* _ACTIVITY_:
Return the listing below unchanged, but without pictures.

* _PROVIDED RECORDS_:
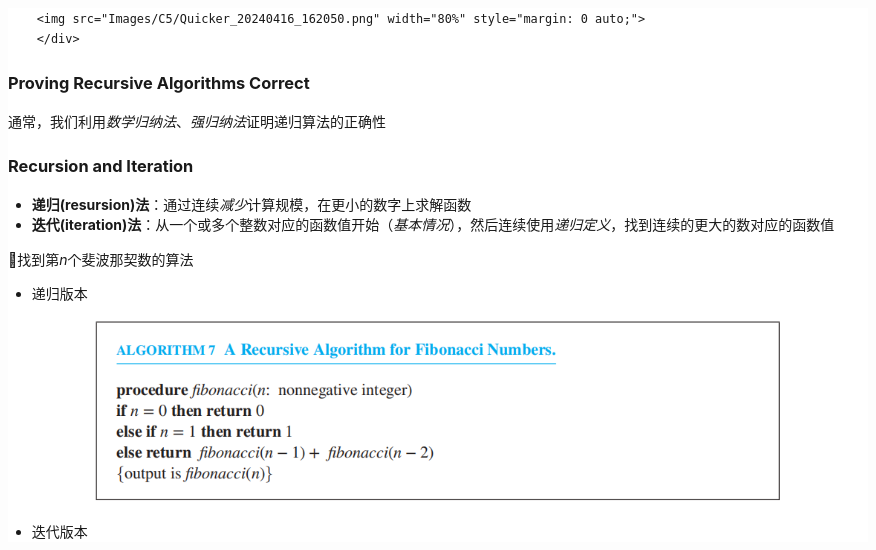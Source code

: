 		<img src="Images/C5/Quicker_20240416_162050.png" width="80%" style="margin: 0 auto;">
		</div>

### Proving Recursive Algorithms Correct

通常，我们利用*数学归纳法*、*强归纳法*证明递归算法的正确性

### Recursion and Iteration

+ **递归(resursion)法**：通过连续*减少*计算规模，在更小的数字上求解函数
+ **迭代(iteration)法**：从一个或多个整数对应的函数值开始（*基本情况*），然后连续使用*递归定义*，找到连续的更大的数对应的函数值

 🌰找到第$n$个斐波那契数的算法

 + 递归版本

<div style="text-align: center; margin-top: 15px;">
<img src="Images/C5/Quicker_20240416_163003.png" width="80%" style="margin: 0 auto;">
</div>

+ 迭代版本

<div style="text-align: center; margin-top: 15px;">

* _REPLY TO THE TASK_:
Source code

: 		<img src="Images/C5/Quicker_20240416_162050.png" width="80%" style="margin: 0 auto;">
		</div>

### Proving Recursive Algorithms Correct

通常，我们利用*数学归纳法*、*强归纳法*证明递归算法的正确性

### Recursion and Iteration

+ **递归(resursion)法**：通过连续*减少*计算规模，在更小的数字上求解函数
+ **迭代(iteration)法**：从一个或多个整数对应的函数值开始（*基本情况*），然后连续使用*递归定义*，找到连续的更大的数对应的函数值

 🌰找到第$n$个斐波那契数的算法

 + 递归版本

<div style="text-align: center; margin-top: 15px;">
<img src="Images/C5/Quicker_20240416_163003.png" width="80%" style="margin: 0 auto;">
</div>

+ 迭代版本

<div style="text-align: center; margin-top: 15px;">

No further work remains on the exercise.